Enfin, dorénavant nous voyons arriver les baby-boomers. C’est une génération qui sait très bien fonctionner en groupe, mais malgré tout très individualiste. Elle sait ce qu’elle se veut et est prête à s’investir avec des convictions politiques ou des valeurs morales, mais elle souhaite également préserver son espace privé.
Cette génération a changé l’université en 68, bousculé les codes du travail ces quarante dernières années. Partout où elle passe, elle modifie le paysage. La retraite n’y échappera pas.
Genève est devenu une ville où le secteur tertiaire est largement représenté. Sans surprise, les nouveaux retraités sont à 80% issus de ce secteur. Ils savent très bien animer des réunions, mener des projets. Ils sont potentiellement parfaits pour renforcer le CAD.
Précisément, quel est le fonctionnement du CAD ?
Il a toujours fonctionné par et pour les aînés. Le CAD était déjà génial quand je suis arrivé, et il le sera encore demain.
C’est un lieu où le mot « empowerment » ou « pouvoir d’agir », en français, a tout son sens. Ce sont les gens qui vivent la problématique qui la résolvent, pour eux et pour les autres. Et qui dans le même temps font communauté.
On retrouve les mêmes leviers de façon spectaculaire dans le Mouvement des Sans Terre dans le sud brésilien à la fin des années 70, tout comme on peut le voir se reproduire dans le mouvement du scoutisme, où les jeunes coconstruisent leur propre terreau.
Ils travaillent aussi pour eux-mêmes. Parce que ça donne un sens à leur retraite. Et aussi, parce qu'eux-mêmes vont affronter un certain nombre d'épreuves du vieillissement qui font qu'ils auront également besoin des autres et besoin d'autres activités, d'autres façons de faire, etc.
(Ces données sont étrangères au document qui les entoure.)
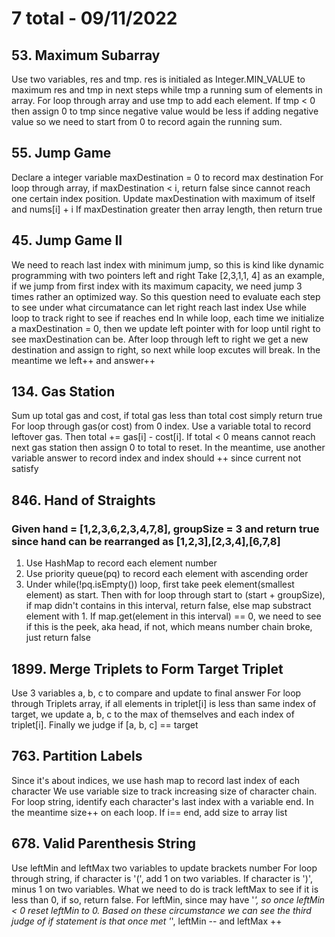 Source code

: # 7 total - 09/11/2022

## 53. Maximum Subarray
Use two variables, res and tmp. res is initialed as Integer.MIN_VALUE to maximum res and tmp in next steps while tmp a running sum of elements in array.
For loop through array and use tmp to add each element. If tmp < 0 then assign 0 to tmp since negative value would be less if adding negative value so we need to start from 0 to record again the running sum.

## 55. Jump Game
Declare a integer variable maxDestination = 0 to record max destination
For loop through array, if maxDestination < i, return false since cannot reach one certain index position. 
Update maxDestination with maximum of itself and nums[i] + i
If maxDestination greater then array length, then return true

## 45. Jump Game II
We need to reach last index with minimum jump, so this is kind like dynamic programming with two pointers left and right
Take [2,3,1,1, 4] as an example, if we jump from first index with its maximum capacity, we need jump 3 times rather an optimized way. So this question need to evaluate each step to see under what circumatance can let right reach last index
Use while loop to track right to see if reaches end
In while loop, each time we initialize a maxDestination = 0, then we update left pointer with for loop until right to see maxDestination can be.
After loop through left to right we get a new destination and assign to right, so next while loop excutes will break. In the meantime we left++ and answer++

## 134. Gas Station
Sum up total gas and cost, if total gas less than total cost simply return true
For loop through gas(or cost) from 0 index. Use a variable total to record leftover gas. Then total += gas[i] - cost[i]. If total < 0 means cannot reach next gas station then assign 0 to total to reset. In the meantime, use another variable answer to record index and index should ++ since current not satisfy

## 846. Hand of Straights
### Given hand = [1,2,3,6,2,3,4,7,8], groupSize = 3 and return true since hand can be rearranged as [1,2,3],[2,3,4],[6,7,8]
1. Use HashMap to record each element number
2. Use priority queue(pq) to record each element with ascending order
3. Under while(!pq.isEmpty()) loop, first take peek element(smallest element) as start. Then with for loop through start to (start + groupSize), if map didn't contains in this interval, return false, else map substract element with 1. If map.get(element in this interval) == 0, we need to see if this is the peek, aka head, if not, which means number chain broke, just return false

## 1899. Merge Triplets to Form Target Triplet
Use 3 variables a, b, c to compare and update to final answer
For loop through Triplets array, if all elements in triplet[i] is less than same index of target, we update a, b, c to the max of themselves and each index of triplet[i].
Finally we judge if [a, b, c] == target

## 763. Partition Labels
Since it's about indices, we use hash map to record last index of each character
We use variable size to track increasing size of character chain.
For loop string, identify each character's last index with a variable end. In the meantime size++ on each loop. If i== end, add size to array list

## 678. Valid Parenthesis String
Use leftMin and leftMax two variables to update brackets number
For loop through string, if character is '(', add 1 on two variables. If character is ')', minus 1 on two variables. What we need to do is track leftMax to see if it is less than 0, if so, return false. For leftMin, since may have '*', so once leftMin < 0 reset leftMin to 0. Based on these circumstance we can see the third judge of if statement is that once met '*', leftMin -- and leftMax ++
Et puis, ce fonctionnement a aussi un immense avantage au niveau économique. C'est un investissement minime de l'État par rapport au nombre d'activités qui sont générées, à la politique de prévention auprès des personnes les plus fragiles. 80% des seniors ne sont pas intéressés par les activités du CAD car ils possèdent encore suffisamment d’amis et de famille. Mais pour les 10 à 20% de personnes isolées ou en risque d’isolement, les activités développées au CAD ou, à travers le CAD dans les différentes communes, ont une valeur inestimable pour un montant que l’on évalue à environ 200 francs par personne touchée par année.
Au CAD on tisse du lien social pour contrer l’isolement, qui est sans doute parmi toutes les violences sociales, une des pires. Et se rencontrer, c'est tellement important, c’est la base, en fait, de la mission. Si je suis resté aussi longtemps au CAD, c'est que la mission elle-même est une des missions les plus intéressantes au niveau social qu'on puisse vivre.
Quelles ont été les évolutions apportées durant votre mandat en tant que responsable ?
Celle dont je suis le plus fier peut-être c’est une méthodologie pour créer des associations. Au début, elle n’était pas encore bien établie mais elle a été affinée avec les collaborateurs. Et maintenant le CAD dispose d’un outil qui nous permet d’accepter tout mandat sur un territoire donné et de créer une association dans un temps raisonnable, disons d’environ une année.
Ce n’était pourtant pas une posture facile, dans la mesure où on allait à l’encontre de ce qu’on prône. C’est-à-dire que l’on s’impose d’abord sur un territoire en prenant beaucoup de pouvoir. Un pouvoir que l’on le redonne ensuite aux gens. C’est la finalité de notre travail.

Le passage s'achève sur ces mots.